Apex is a self-hosted ML platform for teams that own their GPU. One pip install,
one command, your browser opens to a full job queue, live GPU monitoring, and
browser-native VS Code — all running on a single workstation.
What you get
- Job queue with Docker execution — submit training jobs from the UI or API, scheduler picks them up, runs them inside Docker containers with full GPU access, streams logs back over WebSocket
- Real-time GPU telemetry — GPU util, VRAM, temperature, power draw, CPU, RAM, pushed to the dashboard every 2 seconds via server-sent events
- Browser-native VS Code — launch a
code-serverdev session in a container with your workspace pre-mounted; one click and you're coding inside the GPU - Job history + logs — sortable table of every job, filter by status, tail logs from anywhere, cancel running jobs
- Pre-built images —
apex/code-server:pythonandapex/code-server:pytorch(CUDA 12.4 + PyTorch 2.4) bundled as working examples - No Kubernetes. No cloud bill. No DevOps engineer.
Quickstart
pip install apex-ml
apex start
That's it. Your browser opens to http://localhost:7000.

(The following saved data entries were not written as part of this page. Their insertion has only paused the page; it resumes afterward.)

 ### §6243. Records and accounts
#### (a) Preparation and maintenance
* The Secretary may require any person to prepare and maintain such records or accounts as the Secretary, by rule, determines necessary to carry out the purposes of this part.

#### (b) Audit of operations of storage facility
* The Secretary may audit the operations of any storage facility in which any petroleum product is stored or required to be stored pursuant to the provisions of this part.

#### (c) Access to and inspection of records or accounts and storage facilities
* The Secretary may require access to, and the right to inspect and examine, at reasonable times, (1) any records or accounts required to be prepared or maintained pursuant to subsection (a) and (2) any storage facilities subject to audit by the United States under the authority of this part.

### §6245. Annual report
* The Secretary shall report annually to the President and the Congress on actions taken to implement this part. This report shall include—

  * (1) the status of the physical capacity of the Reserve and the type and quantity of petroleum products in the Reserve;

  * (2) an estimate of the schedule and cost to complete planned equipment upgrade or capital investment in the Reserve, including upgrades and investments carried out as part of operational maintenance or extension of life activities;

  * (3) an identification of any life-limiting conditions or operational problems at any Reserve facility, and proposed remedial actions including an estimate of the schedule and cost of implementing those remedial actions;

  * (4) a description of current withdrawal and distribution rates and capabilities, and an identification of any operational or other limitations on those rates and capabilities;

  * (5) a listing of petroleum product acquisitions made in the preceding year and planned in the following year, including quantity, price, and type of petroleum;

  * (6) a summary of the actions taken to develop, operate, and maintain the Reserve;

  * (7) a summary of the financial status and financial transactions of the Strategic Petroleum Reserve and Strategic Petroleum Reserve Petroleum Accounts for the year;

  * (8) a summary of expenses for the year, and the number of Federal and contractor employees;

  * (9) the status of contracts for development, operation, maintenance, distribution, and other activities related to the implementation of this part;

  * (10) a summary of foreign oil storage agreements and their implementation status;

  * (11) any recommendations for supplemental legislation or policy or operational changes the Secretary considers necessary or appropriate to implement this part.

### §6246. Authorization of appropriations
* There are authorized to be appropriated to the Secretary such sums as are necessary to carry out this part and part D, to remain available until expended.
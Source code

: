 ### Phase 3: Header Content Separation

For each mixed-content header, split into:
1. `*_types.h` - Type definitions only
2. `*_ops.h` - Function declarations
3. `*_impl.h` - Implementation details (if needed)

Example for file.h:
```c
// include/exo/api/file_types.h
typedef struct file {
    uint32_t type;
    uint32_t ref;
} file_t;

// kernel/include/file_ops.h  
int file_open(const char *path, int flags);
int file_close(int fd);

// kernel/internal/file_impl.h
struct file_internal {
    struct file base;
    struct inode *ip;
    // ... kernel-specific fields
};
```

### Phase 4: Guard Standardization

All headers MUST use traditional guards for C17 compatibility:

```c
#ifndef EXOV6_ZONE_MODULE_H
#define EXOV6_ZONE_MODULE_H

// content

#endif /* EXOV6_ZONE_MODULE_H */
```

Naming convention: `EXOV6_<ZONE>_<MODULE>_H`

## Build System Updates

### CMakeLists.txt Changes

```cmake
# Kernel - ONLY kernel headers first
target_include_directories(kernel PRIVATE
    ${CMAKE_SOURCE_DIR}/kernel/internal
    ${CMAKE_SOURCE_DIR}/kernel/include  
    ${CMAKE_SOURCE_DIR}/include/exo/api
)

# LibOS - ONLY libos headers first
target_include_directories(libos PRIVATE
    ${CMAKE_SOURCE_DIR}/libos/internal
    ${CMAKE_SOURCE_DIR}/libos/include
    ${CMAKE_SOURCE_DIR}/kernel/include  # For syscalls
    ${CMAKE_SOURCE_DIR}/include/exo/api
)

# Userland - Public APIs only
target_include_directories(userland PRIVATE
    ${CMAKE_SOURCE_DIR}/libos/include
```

On first run, Apex prints a one-time login to the terminal:
=== First-run owner account created ===
email: owner@apex.local
password: <random>
Save this — it will not be shown again.
Log in with those credentials. The password is only shown once.
Requirements
- Python 3.10+
- Docker daemon running (used to execute jobs and dev sessions)
- NVIDIA GPU (optional — Apex degrades gracefully to CPU-only if no GPU is present)

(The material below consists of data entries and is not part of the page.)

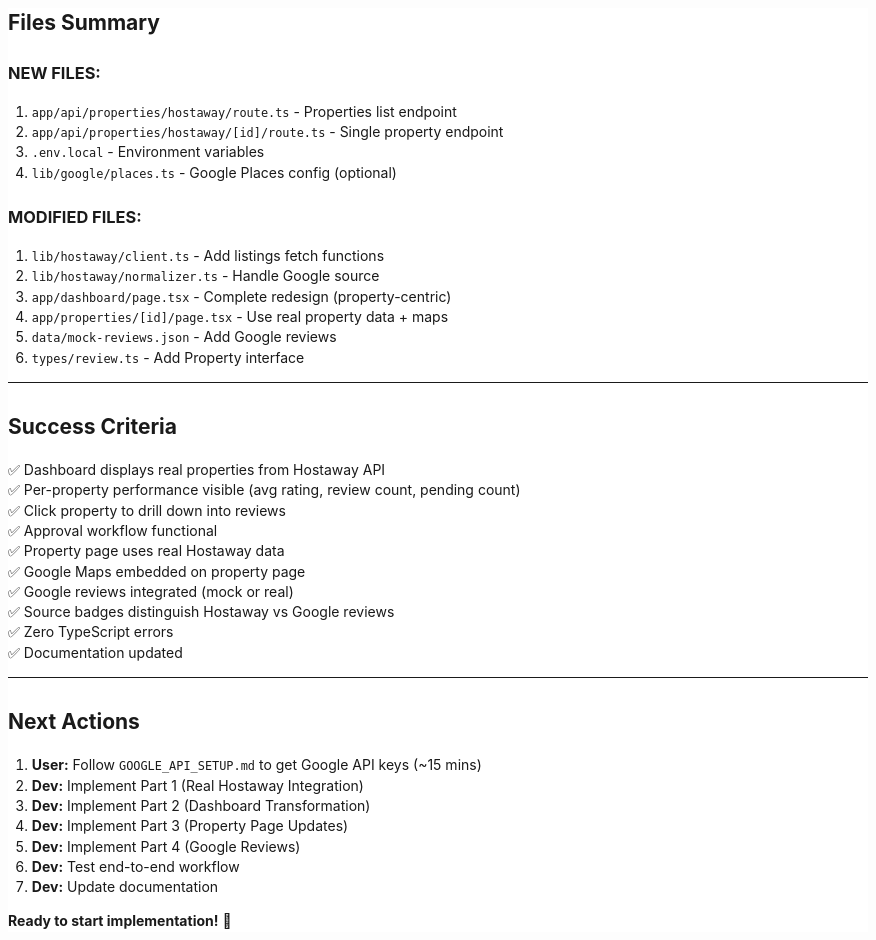 
## Files Summary

### NEW FILES:
1. `app/api/properties/hostaway/route.ts` - Properties list endpoint
2. `app/api/properties/hostaway/[id]/route.ts` - Single property endpoint
3. `.env.local` - Environment variables
4. `lib/google/places.ts` - Google Places config (optional)

### MODIFIED FILES:
1. `lib/hostaway/client.ts` - Add listings fetch functions
2. `lib/hostaway/normalizer.ts` - Handle Google source
3. `app/dashboard/page.tsx` - Complete redesign (property-centric)
4. `app/properties/[id]/page.tsx` - Use real property data + maps
5. `data/mock-reviews.json` - Add Google reviews
6. `types/review.ts` - Add Property interface

---

## Success Criteria

✅ Dashboard displays real properties from Hostaway API  
✅ Per-property performance visible (avg rating, review count, pending count)  
✅ Click property to drill down into reviews  
✅ Approval workflow functional  
✅ Property page uses real Hostaway data  
✅ Google Maps embedded on property page  
✅ Google reviews integrated (mock or real)  
✅ Source badges distinguish Hostaway vs Google reviews  
✅ Zero TypeScript errors  
✅ Documentation updated

---

## Next Actions

1. **User:** Follow `GOOGLE_API_SETUP.md` to get Google API keys (~15 mins)
2. **Dev:** Implement Part 1 (Real Hostaway Integration)
3. **Dev:** Implement Part 2 (Dashboard Transformation)
4. **Dev:** Implement Part 3 (Property Page Updates)
5. **Dev:** Implement Part 4 (Google Reviews)
6. **Dev:** Test end-to-end workflow
7. **Dev:** Update documentation

**Ready to start implementation!** 🚀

- Linux or macOS (tested on Ubuntu 22.04 + macOS 14)
Build the base images (one-time)
apex build-images # Python image (~2 min)
apex build-images --pytorch # + PyTorch/CUDA image (~15 min, ~8 GB)
Submit your first job
curl -X POST http://localhost:7000/api/jobs \
-H 'Content-Type: application/json' \
-d '{
"name": "hello-world",
"image": "apex/code-server:python",
"script": "python -c \"print(\\\"hello from apex\\\")\"",
"gpu_count": 0,
"priority": "normal"
}'
Or use the UI — click + Submit job on the dashboard.
Custom images
You can use any Docker image for training jobs:
docker build -t my-team/training-image .
# then specify my-team/training-image when submitting a job
For dev sessions (browser VS Code), the image must have code-server installed.

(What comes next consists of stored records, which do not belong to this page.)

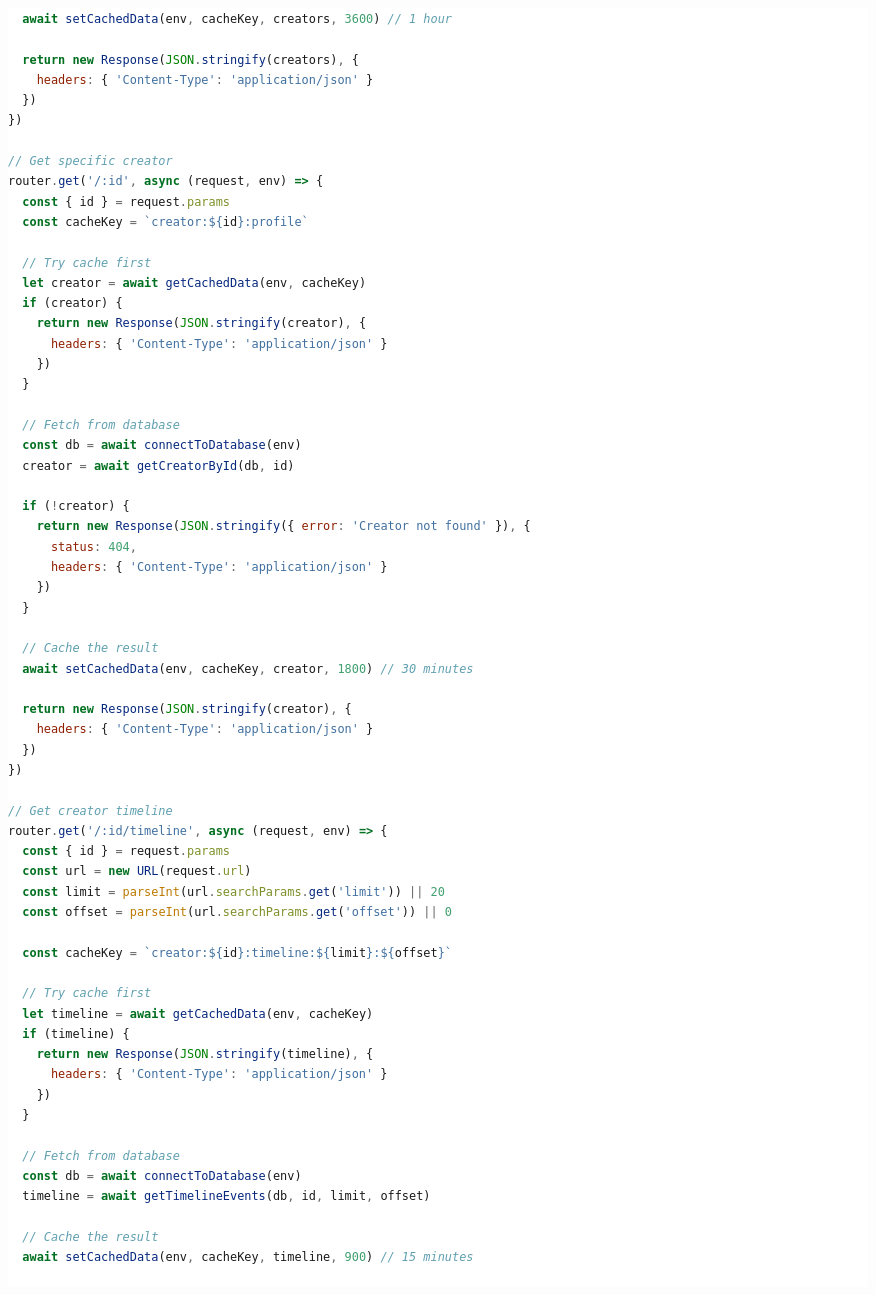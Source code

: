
 ```javascript
  await setCachedData(env, cacheKey, creators, 3600) // 1 hour
  
  return new Response(JSON.stringify(creators), {
    headers: { 'Content-Type': 'application/json' }
  })
})

// Get specific creator
router.get('/:id', async (request, env) => {
  const { id } = request.params
  const cacheKey = `creator:${id}:profile`
  
  // Try cache first
  let creator = await getCachedData(env, cacheKey)
  if (creator) {
    return new Response(JSON.stringify(creator), {
      headers: { 'Content-Type': 'application/json' }
    })
  }
  
  // Fetch from database
  const db = await connectToDatabase(env)
  creator = await getCreatorById(db, id)
  
  if (!creator) {
    return new Response(JSON.stringify({ error: 'Creator not found' }), {
      status: 404,
      headers: { 'Content-Type': 'application/json' }
    })
  }
  
  // Cache the result
  await setCachedData(env, cacheKey, creator, 1800) // 30 minutes
  
  return new Response(JSON.stringify(creator), {
    headers: { 'Content-Type': 'application/json' }
  })
})

// Get creator timeline
router.get('/:id/timeline', async (request, env) => {
  const { id } = request.params
  const url = new URL(request.url)
  const limit = parseInt(url.searchParams.get('limit')) || 20
  const offset = parseInt(url.searchParams.get('offset')) || 0
  
  const cacheKey = `creator:${id}:timeline:${limit}:${offset}`
  
  // Try cache first
  let timeline = await getCachedData(env, cacheKey)
  if (timeline) {
    return new Response(JSON.stringify(timeline), {
      headers: { 'Content-Type': 'application/json' }
    })
  }
  
  // Fetch from database
  const db = await connectToDatabase(env)
  timeline = await getTimelineEvents(db, id, limit, offset)
  
  // Cache the result
  await setCachedData(env, cacheKey, timeline, 900) // 15 minutes
  
```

Build on top of the official base image:
FROM apex/code-server:python
RUN pip install torch transformers
Or use codercom/code-server:latest directly.
Train CIFAR-10 in 60 seconds
# Build the PyTorch image (one-time, ~8 GB)
git clone https://github.com/apexhq-dev/apex && cd apex
docker build -t apex/code-server:pytorch -f docker/pytorch.Dockerfile docker/
# Drop the training script into your workspace
cp runway-workspace/cifar10_train.py ~/apex-workspace/
# Submit the job via the UI or curl
# Image: apex/code-server:pytorch
# Script: python /workspace/cifar10_train.py --epochs 2
# GPU: 1 GPU
The training job hits ~66% test accuracy on an NVIDIA L4 in about 30 seconds.
Screenshots
| Overview dashboard — live GPU metrics, stat cards, submit form, job list, active sessions | Live training logs — WebSocket stream of real CIFAR-10 training output |
| Job history — sortable, filterable, per-row logs + cancel/remove actions | Metrics — large GPU + CPU chart with 8-cell live readings grid |
| Dev sessions — browser VS Code in one click, workspace pre-mounted | Docker images — reads directly from the host daemon, no registry push |
The math
Compare a full month of training compute, 24/7:
| Option | Price | Math |
|---|---|---|
| RunPod RTX 4090 | $316 / mo | $0.44/hr × 720 hrs |
| Lambda H100 | $2,150 / mo | $2.99/hr × 720 hrs |
| AWS p4d.24xlarge (8× A100) | $23,594 / mo | $32.77/hr × 720 hrs |
| Your workstation + Apex | $29 / mo | Team tier, 8 seats, unlimited jobs |
Pricing
| Tier | Price | Gets you |
|---|---|---|
| Free | $0 forever | Full feature set, 1 seat, unlimited jobs, community support |
| Team | $29/mo flat | Everything in Free + 8 seats, multi-user auth, audit log, SSO, priority support |
| Hosted | $99/mo + GPU | We run Apex for you on a rented GPU, SLA, backups |
All tiers run the same codebase. Free and Team are self-hosted on your hardware.
Architecture
Intentionally boring. One Python process, one pip install, one GPU machine.
apex/
├── cli.py # click CLI: start, stop, status
├── config.py # loads ~/.apex/config.json
├── docker_mgr.py # docker SDK wrapper (create, start, clean up)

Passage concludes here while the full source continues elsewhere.